Una prestazione davvero deludente quella di questa sera da parte del Milan. Al Dall’Ara termina 0-0 una partita che ha fatto contenti solo i portieri, dal momento che è stata totalmente priva di qualsiasi tipo di occasioni da rete. Per i rossoneri è l’ennesima occasione persa di allungare in classifica sulla Lazio, che rimane solo a 2 lunghezze di distanza, e di consolidare il quarto posto in classifica. L’avversario, il Bologna, era tutt’altro che irresistibile e la gara di oggi ha spiegato a tutti il motivo della disastrosa posizione occupata in Campionato dagli uomini di Inzaghi. Di fronte ad un avversario così scialbo però la compagine di Gattuso non ha saputo ancora una volta imporre il proprio gioco, che è risultato monotono e senza valide alternative. Il Bologna si è difeso con 11 giocatori nella propria metà campo fin dal primo minuto, lasciando al Diavolo la più totale iniziativa: non poteva esserci presupposto peggiore.

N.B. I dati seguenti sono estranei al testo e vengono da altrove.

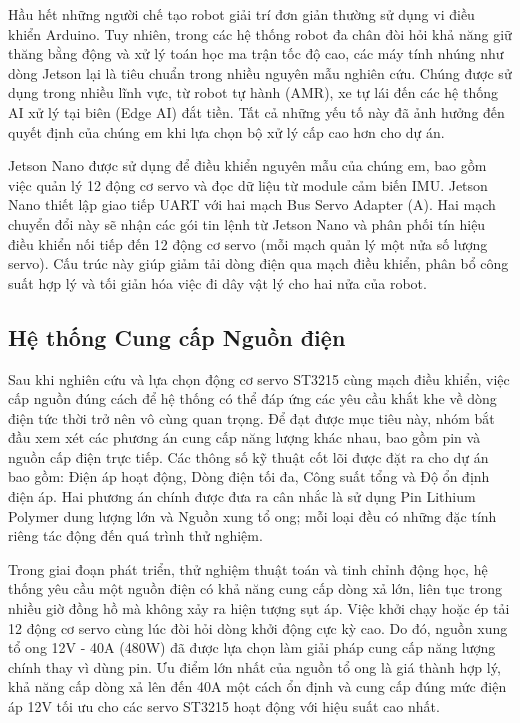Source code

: Hầu hết những người chế tạo robot giải trí đơn giản thường sử dụng vi điều khiển Arduino. Tuy nhiên, trong các hệ thống robot đa chân đòi hỏi khả năng giữ thăng bằng động và xử lý toán học ma trận tốc độ cao, các máy tính nhúng như dòng Jetson lại là tiêu chuẩn trong nhiều nguyên mẫu nghiên cứu. Chúng được sử dụng trong nhiều lĩnh vực, từ robot tự hành (AMR), xe tự lái đến các hệ thống AI xử lý tại biên (Edge AI) đắt tiền. Tất cả những yếu tố này đã ảnh hưởng đến quyết định của chúng em khi lựa chọn bộ xử lý cấp cao hơn cho dự án.

Jetson Nano được sử dụng để điều khiển nguyên mẫu của chúng em, bao gồm việc quản lý 12 động cơ servo và đọc dữ liệu từ module cảm biến IMU. Jetson Nano thiết lập giao tiếp UART với hai mạch Bus Servo Adapter (A). Hai mạch chuyển đổi này sẽ nhận các gói tin lệnh từ Jetson Nano và phân phối tín hiệu điều khiển nối tiếp đến 12 động cơ servo (mỗi mạch quản lý một nửa số lượng servo). Cấu trúc này giúp giảm tải dòng điện qua mạch điều khiển, phân bổ công suất hợp lý và tối giản hóa việc đi dây vật lý cho hai nửa của robot. 

\subsection{ Hệ thống Cung cấp Nguồn điện}

Sau khi nghiên cứu và lựa chọn động cơ servo ST3215 cùng mạch điều khiển, việc cấp nguồn đúng cách để hệ thống có thể đáp ứng các yêu cầu khắt khe về dòng điện tức thời trở nên vô cùng quan trọng. Để đạt được mục tiêu này, nhóm bắt đầu xem xét các phương án cung cấp năng lượng khác nhau, bao gồm pin và nguồn cấp điện trực tiếp. Các thông số kỹ thuật cốt lõi được đặt ra cho dự án bao gồm: Điện áp hoạt động, Dòng điện tối đa, Công suất tổng và Độ ổn định điện áp. Hai phương án chính được đưa ra cân nhắc là sử dụng Pin Lithium Polymer dung lượng lớn và Nguồn xung tổ ong; mỗi loại đều có những đặc tính riêng tác động đến quá trình thử nghiệm.

Trong giai đoạn phát triển, thử nghiệm thuật toán và tinh chỉnh động học, hệ thống yêu cầu một nguồn điện có khả năng cung cấp dòng xả lớn, liên tục trong nhiều giờ đồng hồ mà không xảy ra hiện tượng sụt áp. Việc khởi chạy hoặc ép tải 12 động cơ servo cùng lúc đòi hỏi dòng khởi động cực kỳ cao. Do đó, nguồn xung tổ ong 12V - 40A (480W) đã được lựa chọn làm giải pháp cung cấp năng lượng chính thay vì dùng pin. Ưu điểm lớn nhất của nguồn tổ ong là giá thành hợp lý, khả năng cấp dòng xả lên đến 40A một cách ổn định và cung cấp đúng mức điện áp 12V tối ưu cho các servo ST3215 hoạt động với hiệu suất cao nhất.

Il Milan infatti si è dimostrato nuovamente una squadra molto povera sotto il punto di vista tecnico e il centrocampo muscolare composto da Kessiè e Bakayoko non è mai riuscito a proporre una manovra fluida e costante. La tattica degli emiliani è stata chiara fin da subito e l’errore più grande di Gattuso è stato quello di non trovare mai, tra primo e secondo tempo, una valida alternativa allo sterile possesso palla che per tutta la durata della partita non ha mai prodotto occasioni concrete. 72% di possesso palla, 18 tiri totali di cui solo 4 nello specchio della porta: questi sono i dati del fumo senza arrosto prodotto dal Milan questa sera. Allarmante è infatti la facilità con cui i rossoblù sono riusciti a difendersi, senza mai andare in affanno. Il Diavolo invece, con un Calhanoglu che non entra mai in partita e Higuain che oltre al solito nervosismo offre ben poco, non trova mai delle degne verticalizzazioni. Il risultato allora non può che essere un timido solletico nei confronti della terzultima squadra classificata della nostra Serie A. Paradossalmente le chance di conquistare la vittoria potevano aumentare esponenzialmente dopo l’espulsione di Bakayoko nella ripresa, che ha rianimato il coraggio del Bologna costringendo così i rossoneri ad un quarto d’ora di sofferenze e ripartenze, ad oggi forse il metodo più efficace per raggiungere i tre punti per gli uomini di Gattuso. Le occasioni mancate iniziano a sommarsi e a fine anno, con una Roma in ripresa e la Lazio sempre vicina in classifica, questi punti potrebbero pesare drammaticamente sugli esiti finali del Campionato.